What you should do: From the data below, tally each line that has "number" in it, then give that tally without comment.

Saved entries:

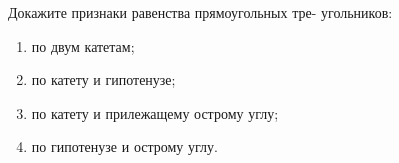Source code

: Докажите признаки равенства прямоугольных тре-
угольников:
\begin{enumerate}[label=\asbuk*)]
	\item по двум катетам;
	\item по катету и гипотенузе;
	\item по катету и прилежащему острому углу;
	\item по гипотенузе и острому углу.
\end{enumerate}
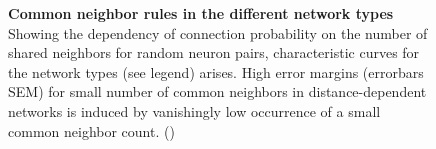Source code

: \vspace{-0.25cm}
\begin{figure}[H]
  \centering
  \vfill
  \vspace{0.11cm}
  \vfill
  \vspace{0.11cm}
  \captionsetup{skip=7pt}
  \caption{\textbf{Common neighbor rules in the different network
      types} Showing the dependency of connection probability on the
    number of shared neighbors for random neuron pairs, characteristic
    curves for the network types (see legend) arises. High error
    margins (errorbars SEM) for small number of common neighbors in
    distance-dependent networks is induced by vanishingly low occurrence
    of a small common neighbor count. ()}
  \label{fig:cm_rule}
\end{figure}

Response for this exercise: 2